For the London art world, it’s been a turbulent few years. From the impact of Brexit, to the economic uncertainty of tariffs in the last few months, there have been myriad challenges. Nonetheless, smaller spaces are increasingly emerging as engines of innovation and experimentation (as shown in Artsy’s 2025 Art Market Trends report).

Nowhere is this more evident than at London Gallery Weekend 2025, where the city’s creative dynamism is on full display. From June 6–8, over 126 galleries will participate in its fifth edition, including 15 new U.K. and international additions. Out of these, 11 spaces, including Perrotin, William Hine, and Upsilon Gallery, have opened London outposts in the past two years.

Visitor numbers are climbing and galleries are responding with ambitious programming that extends far beyond four walls. Sadie Coles HQ, for instance, will present a live reading by Precious Okoyomon. Meanwhile in Bloomsbury, shows at Canopy Collections, Cob, and Mamoth present some of the finest tastemaking painting shows in the city. Notably, this year also marks the 40th anniversary of the founding of Victoria Miro. The gallery will celebrate with an expansive exhibition of works by its roster of represented artists.

Below, we’ve selected 11 shows not to be missed during London Gallery Weekend 2025.

Dotty Attie

“40 Years” at Public Gallery

Through June 28

Within the rigid structure of the grid, Dotty Attie has found a means to subtly dismantle the fixed narratives of art history.
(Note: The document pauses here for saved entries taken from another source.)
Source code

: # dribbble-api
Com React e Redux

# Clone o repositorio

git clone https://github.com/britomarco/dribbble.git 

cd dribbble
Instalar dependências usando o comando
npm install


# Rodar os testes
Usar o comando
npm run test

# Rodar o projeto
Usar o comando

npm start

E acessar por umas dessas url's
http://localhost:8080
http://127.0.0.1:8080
A pioneering figure in New York’s 1970s downtown art scene Attie was the co-founder of the first all-female cooperative art gallery in America, A.I.R. Since then, she has spent over five decades quietly subverting the patriarchal foundations of Western art. Her use of line and repetition imparts a sense of order, which she then unravels by adding fragmentary imagery and disquieting text that challenges what initially appear stable.
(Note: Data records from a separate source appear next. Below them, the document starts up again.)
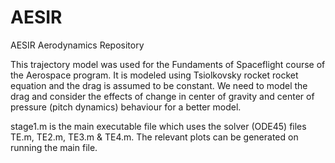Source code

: # AESIR
AESIR Aerodynamics Repository


This trajectory model was used for the Fundaments of Spaceflight course of the Aerospace program. It is modeled using Tsiolkovsky rocket
rocket equation and the drag is assumed to be constant. We need to model the drag and consider the effects of change in center of gravity
and center of pressure (pitch dynamics) behaviour for a better model. 


stage1.m is the main executable file which uses the solver (ODE45) files TE.m, TE2.m, TE3.m & TE4.m. The relevant plots can be generated on running the main file.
“40 Years,” on view at Public Gallery, offers a rare opportunity to trace the evolution of her practice, from her early graphite renderings to later more textually charged compositions that borrow imagery from pop culture and Hollywood. In one of her final graphic works, In Old Age He Painted (1986), Attie reconfigures Jean-Auguste-Dominique Ingres’ canonical images into a visual sliding puzzle. Here, she exposes the arbitrary, constructed nature of the female archetypes that the French neoclassical painter drew on. By the 1990s, she had started drawing on the work of Old Masters. In the painting Mixed Metaphors (1993), for example, astonished faces surround Courbet’s famous painting of female genitalia, L’origine du monde (1866), implicating the viewer’s gaze, too. Attie’s mischievous, sometimes unsettling, reconstructions are all about looking again, encouraging us to pick the piece that best fits our own interpretations.